- **Task to carry out**
In the entries below, filter for the word "project" and copy every matching line.

[Dataset entries]
=== Section Start ===

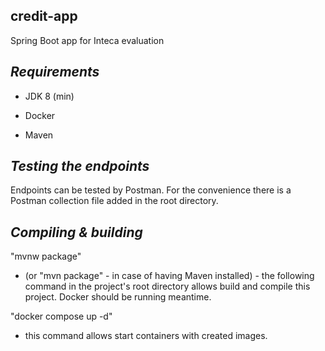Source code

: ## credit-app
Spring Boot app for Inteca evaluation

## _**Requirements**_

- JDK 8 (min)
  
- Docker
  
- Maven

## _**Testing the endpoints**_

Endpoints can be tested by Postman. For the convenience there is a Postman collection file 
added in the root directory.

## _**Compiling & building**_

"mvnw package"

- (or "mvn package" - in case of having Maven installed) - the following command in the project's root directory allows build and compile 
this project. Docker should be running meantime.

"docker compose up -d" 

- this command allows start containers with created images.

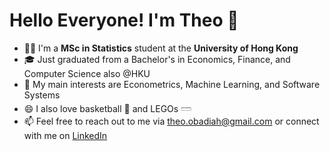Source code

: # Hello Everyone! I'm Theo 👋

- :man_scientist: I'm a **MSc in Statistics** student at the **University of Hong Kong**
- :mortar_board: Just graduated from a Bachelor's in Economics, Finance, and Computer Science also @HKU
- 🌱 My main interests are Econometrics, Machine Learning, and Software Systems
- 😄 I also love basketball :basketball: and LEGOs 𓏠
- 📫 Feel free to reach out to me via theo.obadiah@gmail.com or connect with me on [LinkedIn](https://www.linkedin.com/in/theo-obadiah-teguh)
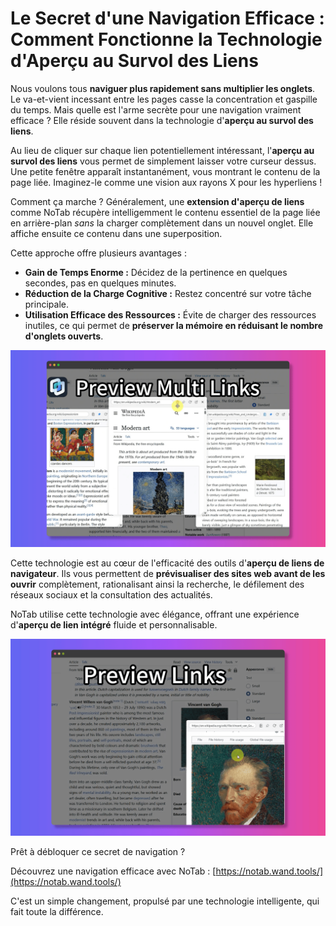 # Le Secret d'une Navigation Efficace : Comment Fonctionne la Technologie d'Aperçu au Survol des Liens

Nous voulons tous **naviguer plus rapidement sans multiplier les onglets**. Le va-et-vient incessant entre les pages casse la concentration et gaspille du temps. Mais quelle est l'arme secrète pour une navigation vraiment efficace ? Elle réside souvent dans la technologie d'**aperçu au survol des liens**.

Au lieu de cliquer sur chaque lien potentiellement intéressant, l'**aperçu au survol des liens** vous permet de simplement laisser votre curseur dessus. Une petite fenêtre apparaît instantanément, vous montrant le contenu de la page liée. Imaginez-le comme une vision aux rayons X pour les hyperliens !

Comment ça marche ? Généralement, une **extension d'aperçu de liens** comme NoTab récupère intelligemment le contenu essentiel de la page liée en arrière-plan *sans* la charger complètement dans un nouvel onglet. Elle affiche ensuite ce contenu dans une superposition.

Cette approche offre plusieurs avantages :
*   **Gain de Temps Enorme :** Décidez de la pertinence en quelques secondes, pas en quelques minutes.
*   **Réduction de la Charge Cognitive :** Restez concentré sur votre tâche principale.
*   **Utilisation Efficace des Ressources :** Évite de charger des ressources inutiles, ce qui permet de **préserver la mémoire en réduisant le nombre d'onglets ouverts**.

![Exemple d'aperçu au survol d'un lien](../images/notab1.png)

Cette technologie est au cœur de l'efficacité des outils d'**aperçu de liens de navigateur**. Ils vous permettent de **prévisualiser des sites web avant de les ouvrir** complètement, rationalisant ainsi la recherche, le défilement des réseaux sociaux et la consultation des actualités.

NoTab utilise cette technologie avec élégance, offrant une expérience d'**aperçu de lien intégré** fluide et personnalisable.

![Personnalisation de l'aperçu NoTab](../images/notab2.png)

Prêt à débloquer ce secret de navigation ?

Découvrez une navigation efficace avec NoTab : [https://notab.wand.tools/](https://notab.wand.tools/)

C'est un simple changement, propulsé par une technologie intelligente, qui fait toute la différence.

=== Section End ===

- **Response area**
- (or "mvn package" - in case of having Maven installed) - the following command in the project's root directory allows build and compile 
this project. Docker should be running meantime.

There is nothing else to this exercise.